2. Description of the Related Art
Dynamic range is typically defined as the ratio between the maximum and minimum values of physical measurement. In the world of photography and image processing, dynamic range is the ratio of saturation to noise. More specifically, the ratio of the intensity that just saturates the camera to the intensity that just moves the camera response one standard deviation above camera noise. And, even more specifically, dynamic range represents the ratio of two luminance values.
The human visual system has a relatively large dynamic range. For example, human vision can typically see objects in starlight or in bright sunlight and can adjust relatively well to scenes with very dark and bright areas. Typical photo-detectors on the other hand have a much more limited range of luminance data that they can capture. The linear response of these sensors imposes an abrupt limit to the dynamic range captured once the sensor capacity has been reached.
Digital images that have shadows and highlights and are captured using these photo-detectors require exposure adjustment of either the shadows, highlights, or both. This can lead to improper exposure of areas of the image, which can result in a poor level of detail in those areas due to excessive noise level or saturation.
This is why you cannot get what the human eye is seeing when capturing a high dynamic range scene with a standard camera. If you capture details in the shadows due to long exposure times, blown-out highlights result. Conversely, details in the highlights can be captured with short exposure times, but then contrast in the shadows is lost.
Currently, there is a trend in the area of digital photography to try and increase the current limitations of dynamic range. One approach has been to develop high dynamic range imaging sensors. However, these sensors have mainly been developed for the military, security, and other similar applications, and have yet to make their way into mainstream consumer level digital cameras.

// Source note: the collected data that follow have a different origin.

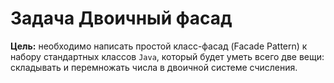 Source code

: # Задача Двоичный фасад
**Цель:** необходимо написать простой класс-фасад (Facade Pattern) к набору стандартных классов `Java`, который будет уметь всего две вещи: складывать и перемножать числа в двоичной системе счисления.
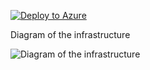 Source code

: [![Deploy to Azure](https://aka.ms/deploytoazurebutton)](https://portal.azure.com/#create/Microsoft.Template/uri/https%3A%2F%2Fraw.githubusercontent.com%2Fjimgodden%2FAzure_Networking_Labs%2Fmain%2FScenario-AVNMPeeringDeleteTest%2Fsrc%2Fmain.json)


Diagram of the infrastructure

![Diagram of the infrastructure](diagram.drawio.png)
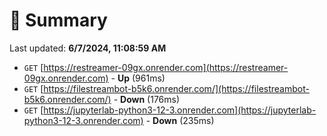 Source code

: # 📖 Summary
Last updated: **6/7/2024, 11:08:59 AM**

- `GET` [https://restreamer-09gx.onrender.com](https://restreamer-09gx.onrender.com) - **Up** (961ms)
- `GET` [https://filestreambot-b5k6.onrender.com/](https://filestreambot-b5k6.onrender.com/) - **Down** (176ms)
- `GET` [https://jupyterlab-python3-12-3.onrender.com](https://jupyterlab-python3-12-3.onrender.com) - **Down** (235ms)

The majority of consumer level digital cameras still rely on conventional CMOS and CCD imaging sensors, which have limited dynamic range.
Photographers have been relying on multiple imaging capture to increase the dynamic range of digital photographs captured with such cameras. In this method, differently exposed photographs of the same scene are merged into an image with details in both highlights and shadows. This is known as exposure bracketing or blending. The exposure bracketing consists not on uniform steps of exposure but exposures corresponding to the exposures calculated based on brightness histogram adjustments by the user. This is accomplished using various commercially available post-processing software applications.
Once the high-dynamic image is captured there is the additional problem of the fact that most displays are unable to display high-dynamic range images. Therefore, the captured high-dynamic range image has to be processed, in a method known as tone mapping, the tonal range of a high dynamic range image of a scene is compressed in order to obtain its details in highlights and shadows. The initial image is either generated from differently exposed photos or obtained using a high dynamic range camera, as previously discussed.
In light of the above, what is needed is a method for easily specifying automatic exposure(s) based on manual user region selections and degree of visibility desirable for each region on commonly available digital cameras at the time an image is captured.